For older children (three and up) a wake up alarm clock may work with older toddlers or preschoolers. Set up a timer with a light or just try out one of these OK to Wake Clocks . Our older son tends to rush out of bed if he hears his brother stirring or me getting ready for work. He likes his new clock and will wait for it to turn green. The key in being successful with this is going slowly and being realistic. That is to say, buying one of these clocks will not make your two year old sleep until 9 AM on the weekends. I would recommend picking a time about ten minutes later than your child’s current wake time, then moving it later by ten minutes every day or two until you reach your target wake time. This maximizes your chance of success and your child’s sense of mastery. A sticker chart can be helpful in this context, or even (!) an M&M or jelly bean every time your child gets up when you wish them to.

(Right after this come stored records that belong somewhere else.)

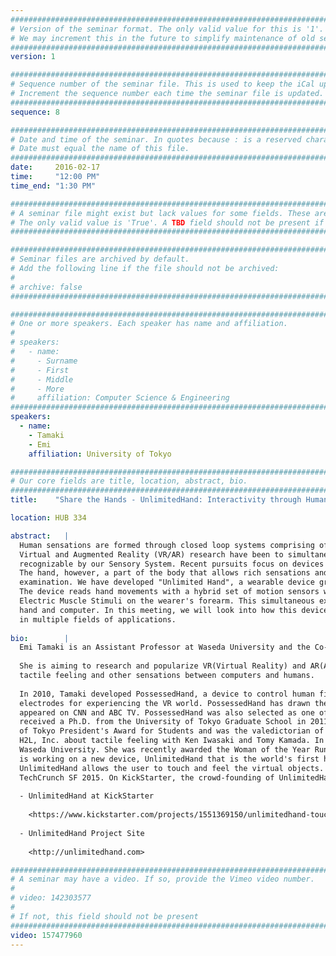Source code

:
 ```yaml
---
################################################################################
# Version of the seminar format. The only valid value for this is '1'. 
# We may increment this in the future to simplify maintenance of old seminars.
################################################################################
version: 1

################################################################################
# Sequence number of the seminar file. This is used to keep the iCal up to date.
# Increment the sequence number each time the seminar file is updated.
################################################################################
sequence: 8

################################################################################
# Date and time of the seminar. In quotes because : is a reserved character.
# Date must equal the name of this file.
################################################################################
date:     2016-02-17
time:     "12:00 PM"
time_end: "1:30 PM"

################################################################################
# A seminar file might exist but lack values for some fields. These are 'TBD'. 
# The only valid value is 'True'. A TBD field should not be present if 'False'.
################################################################################

################################################################################
# Seminar files are archived by default.
# Add the following line if the file should not be archived:
#
# archive: false
################################################################################

################################################################################
# One or more speakers. Each speaker has name and affiliation.
#
# speakers:
#   - name: 
#     - Surname
#     - First
#     - Middle
#     - More
#     affiliation: Computer Science & Engineering 
################################################################################
speakers:
  - name: 
    - Tamaki
    - Emi
    affiliation: University of Tokyo 

################################################################################
# Our core fields are title, location, abstract, bio.
################################################################################
title:    "Share the Hands - UnlimitedHand: Interactivity through Human Hand Somatics"

location: HUB 334

abstract:   |
  Human sensations are formed through closed loop systems comprising of both an Input and an Output. The agenda for 
  Virtual and Augmented Reality (VR/AR) research have been to simultaneously provide the two, modeling sensations 
  recognizable by our Sensory System. Recent pursuits focus on devices that augment visual and auditory faculties. 
  The hand, however, a part of the body that allows rich sensations and expressions to be articulated, deserve closer 
  examination. We have developed "Unlimited Hand", a wearable device granting a human hand access to virtual dimensions. 
  The device reads hand movements with a hybrid set of motion sensors while triggering hand motions by exerting 
  Electric Muscle Stimuli on the wearer's forearm. This simultaneous exchange initiates a closed loop between human 
  hand and computer. In this meeting, we will look into how this device is capable of providing new tactile experiences 
  in multiple fields of applications.
  
bio:        |
  Emi Tamaki is an Assistant Professor at Waseda University and the Co-Founder and Chief Researcher of H2L, Inc.
  
  She is aiming to research and popularize VR(Virtual Reality) and AR(Augmented Reality) in the transmission of the 
  tactile feeling and other sensations between computers and humans.
  
  In 2010, Tamaki developed PossessedHand, a device to control human finger movements by a computer and wearable 
  electrodes for experiencing the VR world. PossessedHand has drawn the attention of many scientific societies and has 
  appeared on CNN and ABC TV. PossessedHand was also selected as one of Time magazine's Best 50 Inventions. Tamaki 
  received a Ph.D. from the University of Tokyo Graduate School in 2011. In the same year, she received the University 
  of Tokyo President's Award for Students and was the valedictorian of her class. In 2012, she started up a company, 
  H2L, Inc. about tactile feeling with Ken Iwasaki and Tomy Kamada. In 2013, Tamaki resumed research activities at 
  Waseda University. She was recently awarded the Woman of the Year Runner-up Prize in the Nikkei Woman. From 2013 she 
  is working on a new device, UnlimitedHand that is the world's first haptic controller in the VR game world. 
  UnlimitedHand allows the user to touch and feel the virtual objects. UnlimitedHand was launched at September, 2015 at 
  TechCrunch SF 2015. On KickStarter, the crowd-founding of UnlimitedHand reached their goal in just 22 hours.
  
  - UnlimitedHand at KickStarter 
  
    <https://www.kickstarter.com/projects/1551369150/unlimitedhand-touch-and-feel-the-game-world/description>
  
  - UnlimitedHand Project Site 
  
    <http://unlimitedhand.com>

################################################################################
# A seminar may have a video. If so, provide the Vimeo video number.
#
# video: 142303577
#
# If not, this field should not be present 
################################################################################
video: 157477960
---
```

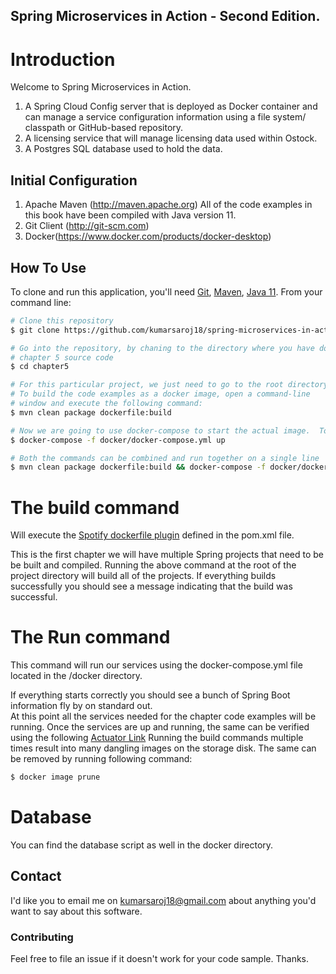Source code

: ## Spring Microservices in Action - Second Edition.

# Introduction
Welcome to Spring Microservices in Action.

1.  A Spring Cloud Config server that is deployed as Docker container and can manage a service configuration information using a file system/ classpath or GitHub-based repository.
2.  A licensing service that will manage licensing data used within Ostock.
3.  A Postgres SQL database used to hold the data.

## Initial Configuration
1.	Apache Maven (http://maven.apache.org)  All of the code examples in this book have been compiled with Java version 11.
2.	Git Client (http://git-scm.com)
3.  Docker(https://www.docker.com/products/docker-desktop)

## How To Use

To clone and run this application, you'll need [Git](https://git-scm.com), [Maven](https://maven.apache.org/), [Java 11](https://www.oracle.com/technetwork/java/javase/downloads/jdk11-downloads-5066655.html). From your command line:

```bash
# Clone this repository
$ git clone https://github.com/kumarsaroj18/spring-microservices-in-action

# Go into the repository, by chaning to the directory where you have downloaded the 
# chapter 5 source code
$ cd chapter5

# For this particular project, we just need to go to the root directory of the project
# To build the code examples as a docker image, open a command-line 
# window and execute the following command:
$ mvn clean package dockerfile:build

# Now we are going to use docker-compose to start the actual image.  To start the docker image, stay in the directory containing  your chapter 5 source code and  Run the following command: 
$ docker-compose -f docker/docker-compose.yml up

# Both the commands can be combined and run together on a single line
$ mvn clean package dockerfile:build && docker-compose -f docker/docker-compose.yml up
```

# The build command

Will execute the [Spotify dockerfile plugin](https://github.com/spotify/dockerfile-maven) defined in the pom.xml file.

This is the first chapter we will have multiple Spring projects that need to be be built and compiled.  Running the above command at the root of the project directory will build all of the projects.  If everything builds successfully you should see a message indicating that the build was successful.

# The Run command

This command will run our services using the docker-compose.yml file located in the /docker directory.

If everything starts correctly you should see a bunch of Spring Boot information fly by on standard out.  
At this point all the services needed for the chapter code examples will be running.
Once the services are up and running, the same can be verified using the following [Actuator Link](http://localhost:8080/actuator/env)
Running the build commands multiple times result into many dangling images on the storage disk.
The same can be removed by running following command:
```bash
$ docker image prune
```

# Database
You can find the database script as well in the docker directory.

## Contact

I'd like you to email me on <kumarsaroj18@gmail.com> about anything you'd want to say about this software.

### Contributing
Feel free to file an issue if it doesn't work for your code sample. Thanks.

Don’t neglect negotiating with young elementary schoolers. When I first wrote this post my boys seven and four. This has made mornings much better. My older son understands time very well and will actually take his brother downstairs or read him stories if we ask him to. This is simply lovely. On the weekends we ask them not to get us before 7:30 AM and, unbelievably, they have complied. Once your children are old enough that they do not require direct supervision, I don’t have a problem with parents turning on a show for their kids for 30 extra minutes of sleep on the weekend.
Other questions and answers
What if my child wakes up hungry?
A light bedtime snack (something not too calorically dense but with some fat and protein) can be helpful. Think a glass of whole milk or peanut butter on a cracker.
What if my child started waking up early all of a sudden?
Although I don’t like the term, this may represent a sleep regression. Here’s an article on how to deal with this.
What if my child’s diaper is soaking wet?
Night diapers can be very helpful.
The keys to success are having realistic expectations, keeping your child’s room dark, and responding consistently to how your child wakes up in the morning. If you have persistent early AM awakenings (e.g. 4-5 AM or earlier) it is worth discussing with your pediatrician, especially if your child seems really cranky and tired during the day.
Have you struggled with too early mornings with your child? What has worked for you? What hasn’t?